Порядки там были типично прусские. Всячески внушалось, что профессия шпиона почетна и важна; но её трудности и опасности не замазывали апелляцией к патриотическим чувствам или ссылками на романтику ремесла. Обучали обращению с секретными чернилами, чтению и составлению карт и планов. Приходилось накрепко запоминать форму всех армий, с которыми воевали немцы, названия войсковых частей и соединений, знаки различия и отличия.

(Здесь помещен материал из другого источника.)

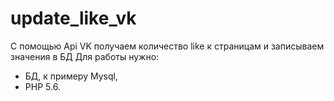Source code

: # update_like_vk
С помощью Api VK получаем количество like к страницам и записываем значения в БД
Для работы нужно:
- БД, к примеру Mysql,
- PHP 5.6.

Учащиеся этих школ, независимо от пола, подчинялись суровой дисциплине. Они не вправе были знакомиться друг с другом — необходимая мера предосторожности против возможных в будущем предательств. В Баден-Бадене, например, во время лекций или общих занятий каждый «студент» сидел отдельно за своим столиком в маске, закрывавшей верхнюю половину лица. В передней, где эти маски снимали или надевали, будущие шпионы проделывали это, повернувшись лицом к стене. Им не позволялось задерживаться у выходной двери или дожидаться кого-нибудь на улице. Из школы по окончании учебного дня их выпускали через каждые 3 минуты поодиночке. Вернувшись домой после трудового дня, «студент» не мог считать себя свободным от надзора. Прикомандированные к школе офицеры-сыщики рыскали по городу, ведя тщательное наблюдение за каждым домом. По докладам «студента» определялись его характер и личные наклонности. На заметку брали все: привычку или склонность переглядываться или перемигиваться с хорошенькой барышней, выпивать больше двух, трех или четырех кружек пива и даже такое скромное излишество, как чрезмерное курение.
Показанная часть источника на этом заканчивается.